Kaspersky dubbed the marketing campaign OnionPoison, with the entire victims positioned in China. The size of the assault stays unclear, however the Russian cybersecurity firm mentioned it detected victims showing in its telemetry in March 2022.
The malicious model of the Tor Browser installer is being distributed through a hyperlink current within the description of a video that was uploaded to YouTube on January 9, 2022. It has been considered over 64,500 instances up to now.
The channel internet hosting the video has 181,000 subscribers and claims to be based mostly in Hong Kong. The video remains to be obtainable to look at on the social media platform as of writing.
The assault banks on the truth that the precise Tor Browser web site is blocked in China, thus tricking unsuspecting customers trying to find “Tor浏览器” (i.e., Tor Browser in Chinese language) on YouTube into probably downloading the rogue variant.
Clicking on the hyperlink redirects the consumer to a 74MB executable that, as soon as put in, is designed to retailer customers’ shopping historical past and information entered into web site varieties.
“Extra importantly, one of many libraries bundled with the malicious Tor Browser is contaminated with spyware and adware that collects varied private information and sends it to a command-and-control server,” Kaspersky researchers Leonid Bezvershenko and Georgy Kucherin mentioned.
The malicious freebl3.dll library achieves this by establishing contact with a distant server that responds again with a second-stage payload containing the spyware and adware, however solely when the IP handle of the sufferer originates from China.
The spyware and adware module additional supplies the performance to exfiltrate an inventory of put in software program and working processes, browser histories, victims’ WeChat and QQ account IDs, along with executing arbitrary shell instructions on the sufferer machine.
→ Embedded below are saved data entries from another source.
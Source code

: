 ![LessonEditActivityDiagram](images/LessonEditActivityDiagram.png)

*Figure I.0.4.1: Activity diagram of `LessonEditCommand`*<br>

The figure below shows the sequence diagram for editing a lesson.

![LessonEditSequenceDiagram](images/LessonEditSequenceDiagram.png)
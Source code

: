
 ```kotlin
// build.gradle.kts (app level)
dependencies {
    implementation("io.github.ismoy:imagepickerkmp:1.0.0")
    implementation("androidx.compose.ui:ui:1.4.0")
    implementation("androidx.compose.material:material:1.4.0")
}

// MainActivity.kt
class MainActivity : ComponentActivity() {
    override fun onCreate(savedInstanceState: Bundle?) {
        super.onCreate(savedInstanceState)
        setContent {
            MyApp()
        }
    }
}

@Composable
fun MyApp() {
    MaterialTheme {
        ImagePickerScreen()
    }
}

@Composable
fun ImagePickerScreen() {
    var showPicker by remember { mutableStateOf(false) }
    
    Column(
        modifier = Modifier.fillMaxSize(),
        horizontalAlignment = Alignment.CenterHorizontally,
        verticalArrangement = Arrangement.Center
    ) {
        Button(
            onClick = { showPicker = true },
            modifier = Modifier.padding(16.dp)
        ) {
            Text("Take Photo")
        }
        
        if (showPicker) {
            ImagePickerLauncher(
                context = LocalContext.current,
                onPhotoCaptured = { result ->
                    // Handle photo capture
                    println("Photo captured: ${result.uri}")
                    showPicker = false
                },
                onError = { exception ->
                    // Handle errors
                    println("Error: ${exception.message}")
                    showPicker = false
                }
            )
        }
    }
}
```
What’s notable concerning the command-and-control server (torbrowser[.]io) is that it is a visible reproduction of the unique Tor Browser web site and its obtain hyperlinks result in the legit Tor Browser web site.
The event echoes one other marketing campaign during which avid gamers searching for cheats and cracks on YouTube are being directed to movies containing hyperlinks to a malicious archive file distributing info stealers and crypto miners. Google has since terminated the hacked channels.
The Hacker Information has reached out to the web big for remark concerning the most recent findings, and we’ll replace the story if we hear again.